Bipartisan LEGION Act introduced in the Senate

A bill expanding membership eligibility for the American Legion was filed last week in the Senate. The Let Everyone Get Involved in Opportunities for National Service Act — also known as the LEGION Act — is a bipartisan effort introduced by Sen. Kyrsten Sinema (D-Ariz.) and co-sponsored by Sen. Thom Tillis (R-N.C.). Because the American Legion’s membership periods are congressionally chartered, the organization is prevented from expanding membership eligibility without an act of Congress. The act expands membership eligibility to honorably discharged veterans who have served in unrecognized times of war since World War II.
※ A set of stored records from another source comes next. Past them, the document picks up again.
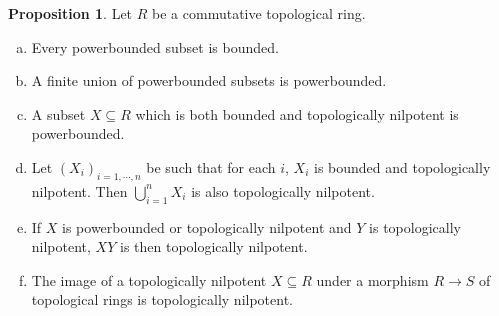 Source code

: \documentclass[10pt]{article}
\numberwithin{equation}{section}
\theoremstyle{definition}
\newtheorem{proposition}{Proposition}[subsection]
\begin{document}
\begin{proposition}
    \label{fact_11_5}
    Let $R$ be a commutative topological ring.
    \begin{enumerate}[a.]
        \item Every powerbounded subset is bounded.
        \item A finite union of powerbounded subsets is powerbounded.
        \item A subset $X\subseteq R$ which is both bounded and topologically nilpotent is powerbounded.
        \item Let $(X_i)_{i=1,\cdots,n}$ be such that for each $i$, $X_i$ is bounded and topologically nilpotent. Then $\bigcup_{i=1}^nX_i$ is also topologically nilpotent.
        \item If $X$ is powerbounded or topologically nilpotent and $Y$ is topologically nilpotent, $XY$ is then topologically nilpotent.
        \item The image of a topologically nilpotent $X\subseteq R$ under a morphism $R\to S$ of topological rings is topologically nilpotent.
    \end{enumerate}
\end{proposition}
\end{document}

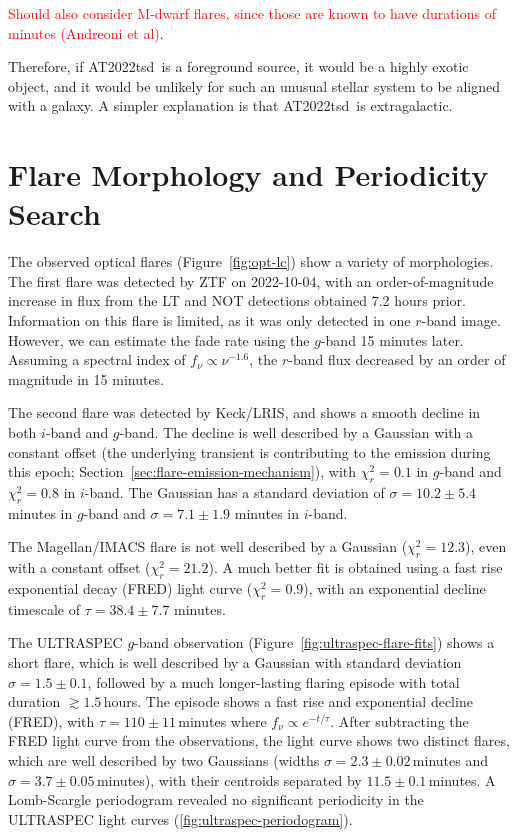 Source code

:\documentclass{nature_plusfigure}
\newcommand{\at}{AT2022tsd}
\begin{document}
\begin{methods}
\textcolor{red}{Should also consider M-dwarf flares, since those are known to have durations of minutes (Andreoni et al)}.

Therefore, if \at\ is a foreground source, it would be a highly exotic object, and it would be unlikely for such an unusual stellar system to be aligned with a galaxy. A simpler explanation is that \at\ is extragalactic.

\section{Flare Morphology and Periodicity Search}
\label{sec:flare-morphology}

The observed optical flares (Figure~\ref{fig:opt-lc}) show a variety of morphologies. The first flare was detected by ZTF on 2022-10-04, with an order-of-magnitude increase in flux from the LT and NOT detections obtained 7.2 hours prior. Information on this flare is limited, as it was only detected in one $r$-band image. However, we can estimate the fade rate using the $g$-band 15 minutes later. Assuming a spectral index of $f_\nu \propto \nu^{-1.6}$, the $r$-band flux decreased by an order of magnitude in 15 minutes.

The second flare was detected by Keck/LRIS, and shows a smooth decline in both $i$-band and $g$-band. The decline is well described by a Gaussian with a constant offset (the underlying transient is contributing to the emission during this epoch; Section~\ref{sec:flare-emission-mechanism}), with $\chi^2_r=0.1$ in $g$-band and $\chi^2_r=0.8$ in $i$-band. The Gaussian has a standard deviation of $\sigma=10.2\pm5.4$ minutes in $g$-band and $\sigma=7.1\pm1.9$ minutes in $i$-band.

The Magellan/IMACS flare is not well described by a Gaussian ($\chi^2_r=12.3$), even with a constant offset ($\chi^2_r=21.2$). A much better fit is obtained using a fast rise exponential decay (FRED) light curve ($\chi^2_r=0.9$), with an exponential decline timescale of $\tau=38.4\pm7.7$ minutes. 

The ULTRASPEC $g$-band observation (Figure~\ref{fig:ultraspec-flare-fits}) shows a short flare, which is well described by a Gaussian with standard deviation $\sigma=1.5\pm0.1$, followed by a much longer-lasting flaring episode with total duration $\gtrsim1.5\,$hours. The episode shows a fast rise and exponential decline (FRED), with $\tau=110\pm11\,$minutes where $f_\nu\propto e^{-t/\tau}$. After subtracting the FRED light curve from the observations, the light curve shows two distinct flares, which are well described by two Gaussians (widths $\sigma=2.3\pm0.02\,$minutes and $\sigma=3.7\pm0.05\,$minutes), with their centroids separated by $11.5\pm0.1$\,minutes. A Lomb-Scargle periodogram\cite{Lomb1976,Scargle1982} revealed no significant periodicity in the ULTRASPEC light curves (\ref{fig:ultraspec-periodogram}).


\end{methods}
\end{document}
“Nearly 1,600 brave American men and women were killed or wounded since World War II, while defending our nation during times not officially recognized as periods of war by the U.S. government,” American Legion National Commander Brett P. Reistad said. “These veterans are unable to receive some of the benefits and recognition available to their counterparts who served during official wartime periods.

“Because The American Legion is congressionally chartered, we are unable to welcome many of these veterans as members of the nation’s largest veterans organization. It is fitting that during the 100th anniversary of the founding of The American Legion, Senators Kyrsten Sinema and Thom Tillis are introducing the LEGION Act, bipartisan legislation that will recognize all veterans who served honorably since the start of World War II, while also fostering growth within the veteran community. Moreover, we salute Sen. Sinema for making this the first bill that she has introduced as a newly elected U.S. senator. We hope that the American people will encourage all members of Congress to support the LEGION Act. It is an appropriate ‘thank you’ to those who served.”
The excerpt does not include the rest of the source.